The writer suggests that Col. Muammar el-Qaddafi continues to rule Libya as a tyrant, disappearing his critics, and cultivating a climate of fear — particularly among those who might engage in public dissent.
But the writer also has real insight into what drove the Bush administration and Qaddafi to become partners:
Colonel Qaddafi deserves sole credit for Libya’s foreign policy U-turn. He has never found it necessary to devote himself to a single political ideology; his only consistent policy has been to guard his personal political survival. The United States and Britain understand this, but have only exploited it for their own myopic objectives. . .
I want Libya to reform — but that is not the highest priority in today’s climate.
Turning Syria is.
Bashar al-Assad and the clique of nine who surround him and are the real decision-makers inside Syria are also self-preservationist/realists. Some in this clique are modernist reformers and others are nefarious thugs, but they are all ultra-rational.

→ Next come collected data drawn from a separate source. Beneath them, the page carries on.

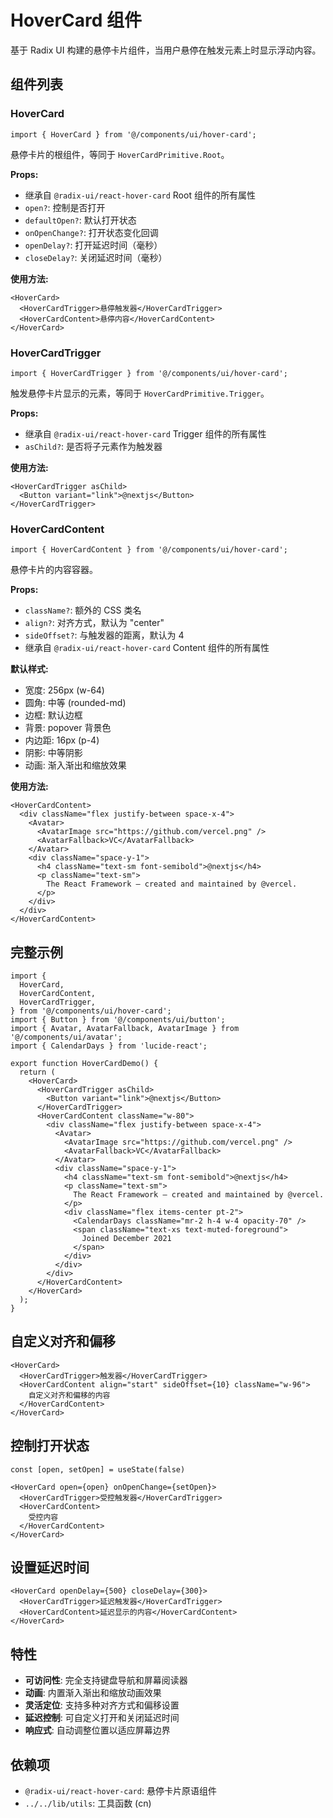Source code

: # HoverCard 组件

基于 Radix UI 构建的悬停卡片组件，当用户悬停在触发元素上时显示浮动内容。

## 组件列表

### HoverCard

```tsx
import { HoverCard } from '@/components/ui/hover-card';
```

悬停卡片的根组件，等同于 `HoverCardPrimitive.Root`。

**Props:**

- 继承自 `@radix-ui/react-hover-card` Root 组件的所有属性
- `open?`: 控制是否打开
- `defaultOpen?`: 默认打开状态
- `onOpenChange?`: 打开状态变化回调
- `openDelay?`: 打开延迟时间（毫秒）
- `closeDelay?`: 关闭延迟时间（毫秒）

**使用方法:**

```tsx
<HoverCard>
  <HoverCardTrigger>悬停触发器</HoverCardTrigger>
  <HoverCardContent>悬停内容</HoverCardContent>
</HoverCard>
```

### HoverCardTrigger

```tsx
import { HoverCardTrigger } from '@/components/ui/hover-card';
```

触发悬停卡片显示的元素，等同于 `HoverCardPrimitive.Trigger`。

**Props:**

- 继承自 `@radix-ui/react-hover-card` Trigger 组件的所有属性
- `asChild?`: 是否将子元素作为触发器

**使用方法:**

```tsx
<HoverCardTrigger asChild>
  <Button variant="link">@nextjs</Button>
</HoverCardTrigger>
```

### HoverCardContent

```tsx
import { HoverCardContent } from '@/components/ui/hover-card';
```

悬停卡片的内容容器。

**Props:**

- `className?`: 额外的 CSS 类名
- `align?`: 对齐方式，默认为 "center"
- `sideOffset?`: 与触发器的距离，默认为 4
- 继承自 `@radix-ui/react-hover-card` Content 组件的所有属性

**默认样式:**

- 宽度: 256px (w-64)
- 圆角: 中等 (rounded-md)
- 边框: 默认边框
- 背景: popover 背景色
- 内边距: 16px (p-4)
- 阴影: 中等阴影
- 动画: 渐入渐出和缩放效果

**使用方法:**

```tsx
<HoverCardContent>
  <div className="flex justify-between space-x-4">
    <Avatar>
      <AvatarImage src="https://github.com/vercel.png" />
      <AvatarFallback>VC</AvatarFallback>
    </Avatar>
    <div className="space-y-1">
      <h4 className="text-sm font-semibold">@nextjs</h4>
      <p className="text-sm">
        The React Framework – created and maintained by @vercel.
      </p>
    </div>
  </div>
</HoverCardContent>
```

## 完整示例

```tsx
import {
  HoverCard,
  HoverCardContent,
  HoverCardTrigger,
} from '@/components/ui/hover-card';
import { Button } from '@/components/ui/button';
import { Avatar, AvatarFallback, AvatarImage } from '@/components/ui/avatar';
import { CalendarDays } from 'lucide-react';

export function HoverCardDemo() {
  return (
    <HoverCard>
      <HoverCardTrigger asChild>
        <Button variant="link">@nextjs</Button>
      </HoverCardTrigger>
      <HoverCardContent className="w-80">
        <div className="flex justify-between space-x-4">
          <Avatar>
            <AvatarImage src="https://github.com/vercel.png" />
            <AvatarFallback>VC</AvatarFallback>
          </Avatar>
          <div className="space-y-1">
            <h4 className="text-sm font-semibold">@nextjs</h4>
            <p className="text-sm">
              The React Framework – created and maintained by @vercel.
            </p>
            <div className="flex items-center pt-2">
              <CalendarDays className="mr-2 h-4 w-4 opacity-70" />
              <span className="text-xs text-muted-foreground">
                Joined December 2021
              </span>
            </div>
          </div>
        </div>
      </HoverCardContent>
    </HoverCard>
  );
}
```

## 自定义对齐和偏移

```tsx
<HoverCard>
  <HoverCardTrigger>触发器</HoverCardTrigger>
  <HoverCardContent align="start" sideOffset={10} className="w-96">
    自定义对齐和偏移的内容
  </HoverCardContent>
</HoverCard>
```

## 控制打开状态

```tsx
const [open, setOpen] = useState(false)

<HoverCard open={open} onOpenChange={setOpen}>
  <HoverCardTrigger>受控触发器</HoverCardTrigger>
  <HoverCardContent>
    受控内容
  </HoverCardContent>
</HoverCard>
```

## 设置延迟时间

```tsx
<HoverCard openDelay={500} closeDelay={300}>
  <HoverCardTrigger>延迟触发器</HoverCardTrigger>
  <HoverCardContent>延迟显示的内容</HoverCardContent>
</HoverCard>
```

## 特性

- **可访问性**: 完全支持键盘导航和屏幕阅读器
- **动画**: 内置渐入渐出和缩放动画效果
- **灵活定位**: 支持多种对齐方式和偏移设置
- **延迟控制**: 可自定义打开和关闭延迟时间
- **响应式**: 自动调整位置以适应屏幕边界

## 依赖项

- `@radix-ui/react-hover-card`: 悬停卡片原语组件
- `../../lib/utils`: 工具函数 (cn)
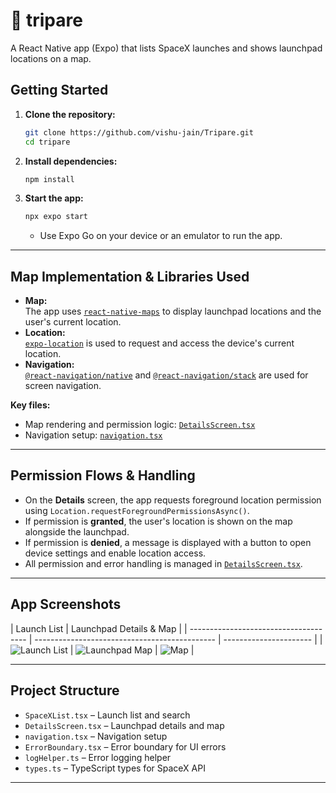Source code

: # 🚀 tripare

A React Native app (Expo) that lists SpaceX launches and shows launchpad locations on a map.

## Getting Started

1. **Clone the repository:**

   ```sh
   git clone https://github.com/vishu-jain/Tripare.git
   cd tripare
   ```

2. **Install dependencies:**

   ```sh
   npm install
   ```

3. **Start the app:**
   ```sh
   npx expo start
   ```
   - Use Expo Go on your device or an emulator to run the app.

---

## Map Implementation & Libraries Used

- **Map:**  
  The app uses [`react-native-maps`](https://github.com/react-native-maps/react-native-maps) to display launchpad locations and the user's current location.
- **Location:**  
  [`expo-location`](https://docs.expo.dev/versions/latest/sdk/location/) is used to request and access the device's current location.
- **Navigation:**  
  [`@react-navigation/native`](https://reactnavigation.org/) and [`@react-navigation/stack`](https://reactnavigation.org/docs/stack-navigator/) are used for screen navigation.

**Key files:**

- Map rendering and permission logic: [`DetailsScreen.tsx`](DetailsScreen.tsx)
- Navigation setup: [`navigation.tsx`](navigation.tsx)

---

## Permission Flows & Handling

- On the **Details** screen, the app requests foreground location permission using `Location.requestForegroundPermissionsAsync()`.
- If permission is **granted**, the user's location is shown on the map alongside the launchpad.
- If permission is **denied**, a message is displayed with a button to open device settings and enable location access.
- All permission and error handling is managed in [`DetailsScreen.tsx`](DetailsScreen.tsx).

---

## App Screenshots

| Launch List                           | Launchpad Details & Map                       |
| ------------------------------------- | --------------------------------------------- | ---------------------- |
| ![Launch List](assets/SpaceXList.png) | ![Launchpad Map](assets/launchpadDetails.png) | ![Map](assets/map.png) |

---

## Project Structure

- `SpaceXList.tsx` – Launch list and search
- `DetailsScreen.tsx` – Launchpad details and map
- `navigation.tsx` – Navigation setup
- `ErrorBoundary.tsx` – Error boundary for UI errors
- `logHelper.ts` – Error logging helper
- `types.ts` – TypeScript types for SpaceX API

---

##
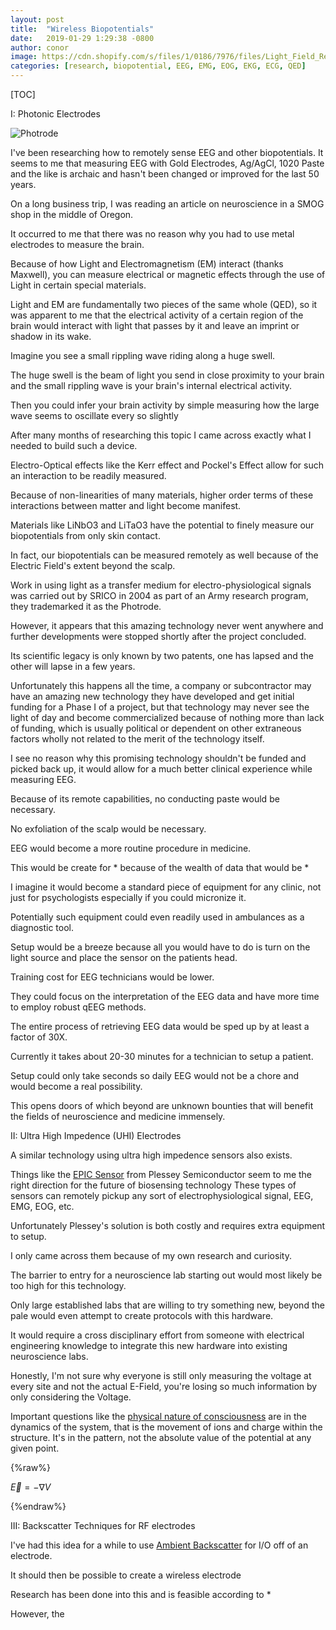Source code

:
 ```yaml
---
layout: post
title:  "Wireless Biopotentials"
date:   2019-01-29 1:29:38 -0800
author: conor
image: https://cdn.shopify.com/s/files/1/0186/7976/files/Light_Field_Rendering_JPG_2048x.jpg?v=1517027194
categories: [research, biopotential, EEG, EMG, EOG, EKG, ECG, QED]
---
```


[TOC]



I: Photonic Electrodes

![Photrode](https://ai2-s2-public.s3.amazonaws.com/figures/2017-08-08/ef4056917a3059705d6cb27eb74df642b038993a/2-Figure2-1.png)

I've been researching how to remotely sense EEG and other biopotentials. It seems to me that measuring EEG with Gold Electrodes, Ag/AgCl, 1020 Paste and the like is archaic and hasn't been changed or improved for the last 50 years.

On a long business trip, I was reading an article on neuroscience in a SMOG shop in the middle of Oregon. 

It occurred to me that there was no reason why you had to use metal electrodes to measure the brain.

Because of how Light and Electromagnetism (EM) interact (thanks Maxwell), you can measure electrical or magnetic effects through the use of Light in certain special materials.

Light and EM are fundamentally two pieces of the same whole (QED), so it was apparent to me that the electrical activity of a certain region of the brain would interact with light that passes by it and leave an imprint or shadow in its wake.

Imagine you see a small rippling wave riding along a huge swell.

The huge swell is the beam of light you send in close proximity to your brain and the small rippling wave is your brain's internal electrical activity.

Then you could infer your brain activity by simple measuring how the large wave seems to oscillate every so slightly 

After many months of researching this topic I came across exactly what I needed to build such a device.

Electro-Optical effects like the Kerr effect and Pockel's Effect allow for such an interaction to be readily measured.

Because of non-linearities of many materials, higher order terms of these interactions between matter and light become manifest.

Materials like LiNbO3 and LiTaO3 have the potential to finely measure our biopotentials from only skin contact.

In fact, our biopotentials can be measured remotely as well because of the Electric Field's extent beyond the scalp.

Work in using light as a transfer medium for electro-physiological signals was carried out by SRICO in 2004 as part of an Army research program, they trademarked it as the Photrode.

However, it appears that this amazing technology never went anywhere and further developments were stopped shortly after the project concluded.

Its scientific legacy is only known by two patents, one has lapsed and the other will lapse in a few years.

Unfortunately this happens all the time, a company or subcontractor may have an amazing new technology they have developed and get initial funding for a Phase I of a project, but that technology may never see the light of day and become commercialized because of nothing more than lack of funding, which is usually political or dependent on other extraneous factors wholly not related to the merit of the technology itself.

I see no reason why this promising technology shouldn't be funded and picked back up, it would allow for a much better clinical experience while measuring EEG.

Because of its remote capabilities, no conducting paste would be necessary. 

No exfoliation of the scalp would be necessary.

EEG would become a more routine procedure in medicine.

This would be create for * because of the wealth of data that would be *

I imagine it would become a standard piece of equipment for any clinic, not just for psychologists especially if you could micronize it.

Potentially such equipment could even readily used in ambulances as a diagnostic tool.

Setup would be a breeze because all you would have to do is turn on the light source and place the sensor on the patients head.

Training cost for EEG technicians would be lower.

They could focus on the interpretation of the EEG data and have more time to employ robust qEEG methods.

The entire process of retrieving EEG data would be sped up by at least a factor of 30X.

Currently it takes about 20-30 minutes for a technician to setup a patient.

Setup could only take seconds so daily EEG would not be a chore and would become a real possibility.

This opens doors of which beyond are unknown bounties that will benefit the fields of neuroscience and medicine immensely.

II: Ultra High Impedence (UHI) Electrodes

A similar technology using ultra high impedence sensors also exists.

Things like the [EPIC Sensor](http://www.plesseysemiconductors.com/products/epic-sensing-technology/) from Plessey Semiconductor seem to me the right direction for the future of biosensing technology
These types of sensors can remotely pickup any sort of electrophysiological signal, EEG, EMG, EOG, etc.

Unfortunately Plessey's solution is both costly and requires extra equipment to setup.

I only came across them because of my own research and curiosity.

The barrier to entry for a neuroscience lab starting out would most likely be too high for this technology.

Only large established labs that are willing to try something new, beyond the pale would even attempt to create protocols  with this hardware.

It would require a cross disciplinary effort from someone with electrical engineering knowledge to integrate this new hardware into existing neuroscience labs.

Honestly, I'm not sure why everyone is still only measuring the voltage at every site and not the actual E-Field, you're losing so much information by only considering the Voltage.

Important questions like the [physical nature of consciousness](https://advances.sciencemag.org/content/5/2/eaat7603/tab-pdf) are in the dynamics of the system, that is the movement of ions and charge within the structure. It's in the pattern,  not the absolute value of the potential at any given point.

{%raw%}

$\vec E = -\nabla V$

{%endraw%}

III: Backscatter Techniques for RF electrodes

I've had this idea for a while to use [Ambient Backscatter](https://en.wikipedia.org/wiki/Ambient_backscatter) for I/O off of an electrode.

It should then be possible to create a wireless electrode

Research has been done into this and is feasible according to *

However, the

James Baker said in Senate Foreign Relations Committee testimony a week ago that the single biggest failing of Bush’s current foreign policy strategy is a failure to deal with Syria and to draw that country away from Iran.
Reform should always be on the table of American negotiators — though NGOs are better at it than government administrators — but there are things that we can offer al-Assad and his backers to move them on a Libya-like course.
We need to drop our counter-productive obsessions with regime change and do a deal that offers Syria’s rationalists an arrangement that meets their needs and begins to turn our fortunes a more positive direction in the Middle East.